Voinovich School welcomes Clara Bone as Economic Development Program Associate
Ohio University’s Voinovich School of Leadership and Public Affairs is pleased to welcome Clara Bone, economic development program associate. In her position, Clara will promote entrepreneurship in Southeastern Ohio by identifying opportunities to help communities affected by the decline of the coal industry, especially in Adams, Scioto and Lawrence counties.
Clara will work on the Building Opportunities Beyond Coal Acceleration Transition (BOBCAT) Network project, which helps regional communities overcome the impacts of the declining coal industry. Funded by a $1.6 million grant from the U.S. Economic Development Administration, the BOBCAT Network aims to boost entrepreneurship, workforce development and infrastructure.

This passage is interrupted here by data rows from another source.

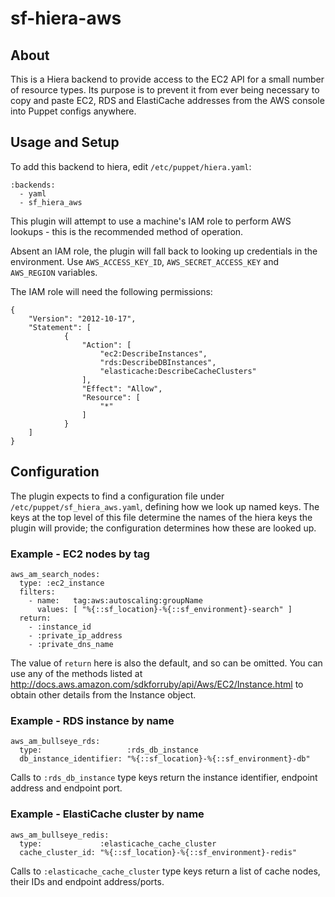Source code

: # sf-hiera-aws

## About

This is a Hiera backend to provide access to the EC2 API for a small number of resource types. Its purpose is to prevent it from ever being necessary to copy and paste EC2, RDS and ElastiCache addresses from the AWS console into Puppet configs anywhere.

## Usage and Setup

To add this backend to hiera, edit `/etc/puppet/hiera.yaml`:

```
:backends:
  - yaml
  - sf_hiera_aws
```

This plugin will attempt to use a machine's IAM role to perform AWS lookups - this is the recommended method of operation. 

Absent an IAM role, the plugin will fall back to looking up credentials in the environment. Use `AWS_ACCESS_KEY_ID`, `AWS_SECRET_ACCESS_KEY` and `AWS_REGION` variables.

The IAM role will need the following permissions:

```
{
    "Version": "2012-10-17",
    "Statement": [
            {
                "Action": [
                    "ec2:DescribeInstances",
                    "rds:DescribeDBInstances",
                    "elasticache:DescribeCacheClusters"
                ],
                "Effect": "Allow",
                "Resource": [
                    "*"
                ]
            }
    ]
}
```

## Configuration

The plugin expects to find a configuration file under `/etc/puppet/sf_hiera_aws.yaml`, defining how we look up named keys.  The keys at the top level of this file determine the names of the hiera keys the plugin will provide; the configuration determines how these are looked up.

### Example - EC2 nodes by tag

```
aws_am_search_nodes:
  type: :ec2_instance
  filters:
    - name:   tag:aws:autoscaling:groupName
      values: [ "%{::sf_location}-%{::sf_environment}-search" ]
  return:
    - :instance_id
    - :private_ip_address
    - :private_dns_name
```

The value of `return` here is also the default, and so can be omitted. You can use any of the methods listed at http://docs.aws.amazon.com/sdkforruby/api/Aws/EC2/Instance.html to obtain other details from the Instance object.


### Example - RDS instance by name

```
aws_am_bullseye_rds:
  type:                   :rds_db_instance
  db_instance_identifier: "%{::sf_location}-%{::sf_environment}-db"
```

Calls to `:rds_db_instance` type keys return the instance identifier, endpoint address and endpoint port.

### Example - ElastiCache cluster by name

```
aws_am_bullseye_redis:
  type:             :elasticache_cache_cluster
  cache_cluster_id: "%{::sf_location}-%{::sf_environment}-redis"
```

Calls to `:elasticache_cache_cluster` type keys return a list of cache nodes, their IDs and endpoint address/ports.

“I am so pleased to know that my work will have direct impact in the community to bring economic prosperity,” Clara said.
She previously interned with the Nelson County Economic Development Agency in Bardstown, Kentucky, where she managed a database of 52 clients and conducted a survey of over 350 historic structures for the National Register of Historic Places.
Clara will put those skills in applied research, data compilation and analysis, and project administration to work at the Voinovich School, where she helps students, faculty and professional staff with reports about community and economic development.
“I am thrilled that, as an employee of the Voinovich School, I am able to combine my passion of data analysis and community building into one,” Clara said. “This is why numbers are fun because they can be used to analyze communities and their demographics.”
Clara’s interest in the way societies develop and change began at the University of Kentucky, where she received a bachelor’s degree in anthropology in December 2015. She stayed at University of Kentucky to earn a Master of Public Administration in May 2018.
“The BOBCAT Network Grant impacts the economy of the region and aims to assist in the workforce development in Appalachian Ohio,” she said. “I am so grateful to have the opportunity to be a part of that work.”